The Center for the Study of Women in Television and Film
O Centro para o Estudo das Mulheres na Televisão e no Cinema da San Diego State University é referência de estudos sobre mulheres no audiovisual. Os estudos gerados pelo Centro fornecem a base para uma discussão realista e significativa sobre a representação feminina nas telas e nos bastidores da indústria audiovisual norte-americana.
Black Women Film!
Em 2016, o Programa Anual Black Women Film! Leadership foi fundado por Ella Cooper, com apoio do Conselho do Canadá para as Artes e parceiros. Desde então, a Black Women Film tornou-se um coletivo e catalisador dedicado ao desenvolvimento profissional, além de uma rede e uma plataforma para mulheres negras cineastas e da mídia. Assista a este vídeo (em Inglês) sobre seu premiado modelo de acampamento para meninas adolescentes negras aspirantes a cineatas, orientadas e apoiadas por ex-alunos da Black Women Film e profissionais da indústria para criar seus primeiros curtas-metragens.
Array Alliance

Fundada pela cineasta, distribuidora e ativista Ava Duvernay, a Array Alliance amplifica histórias de comunidades sub-representadas, fornecendo oportunidades na industria do cinema e televisão às mulheres negras e outras pessoas de minorias étnicas. Eles acreditam que todas as pessoas e comunidades merecem ver suas experiências refletidas no cinema com autenticidade e para isso desenvolvem diversos programas — incluindo mentoria, educação e doação de bolsas — voltados principalmente para mulheres.
Música

Mulheres na Indústria da Música no Brasil: Obstáculos, Oportunidades e Perspectivas
O DATA SIM realizou ao longo de 2019 a primeira pesquisa brasileira sobre a participação feminina no mercado de trabalho da música: “Mulheres na Indústria da Música no Brasil: Obstáculos, Oportunidades e Perspectivas”. A pesquisa foi lançada em março de 2019 e compatibilizada com a pesquisa “Women In The U.S. Music Industry: Obstacles And Opportunities” do Berklee College of Music e da ONG internacional Women in Music (WIM), que investigou a presença feminina no mercado norte-americano.
Mulheres e o meio orquestral
A Alemanha é conhecida como o país das orquestras sinfônicas, um setor marcado pela intensa desigualdade de gênero.

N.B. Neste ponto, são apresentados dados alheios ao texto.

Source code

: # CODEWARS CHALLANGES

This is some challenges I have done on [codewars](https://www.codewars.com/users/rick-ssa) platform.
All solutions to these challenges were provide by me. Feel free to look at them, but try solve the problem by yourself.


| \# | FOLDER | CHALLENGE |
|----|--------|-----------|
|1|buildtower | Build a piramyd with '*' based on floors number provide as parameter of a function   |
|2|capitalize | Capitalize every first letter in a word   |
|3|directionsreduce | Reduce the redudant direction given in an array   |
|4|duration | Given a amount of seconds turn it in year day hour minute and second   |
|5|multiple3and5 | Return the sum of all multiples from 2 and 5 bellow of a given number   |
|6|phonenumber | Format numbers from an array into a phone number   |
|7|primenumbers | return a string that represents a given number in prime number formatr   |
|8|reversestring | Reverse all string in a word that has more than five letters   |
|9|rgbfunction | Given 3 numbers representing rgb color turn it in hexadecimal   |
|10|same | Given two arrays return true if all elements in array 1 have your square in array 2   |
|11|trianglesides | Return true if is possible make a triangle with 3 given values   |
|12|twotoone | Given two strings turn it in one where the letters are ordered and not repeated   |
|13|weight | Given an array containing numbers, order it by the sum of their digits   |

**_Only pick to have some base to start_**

Um estudo escrito por Melissa Panlasigui e conduzido pela Música Femina em Munique examinou a lacuna de gênero em 120 orquestras profissionais do país na temporada 2019/2020.
Em cargos de liderança como direção geral, direção musical ou direção artística, as mulheres representavam apenas 8% dos cargos — um número muito abaixo do nível nacional geral de 27% de mulheres em cargos de liderança na Alemanha. Nas séries por assinatura, menos de 2% da programação apresentava obras de compositoras.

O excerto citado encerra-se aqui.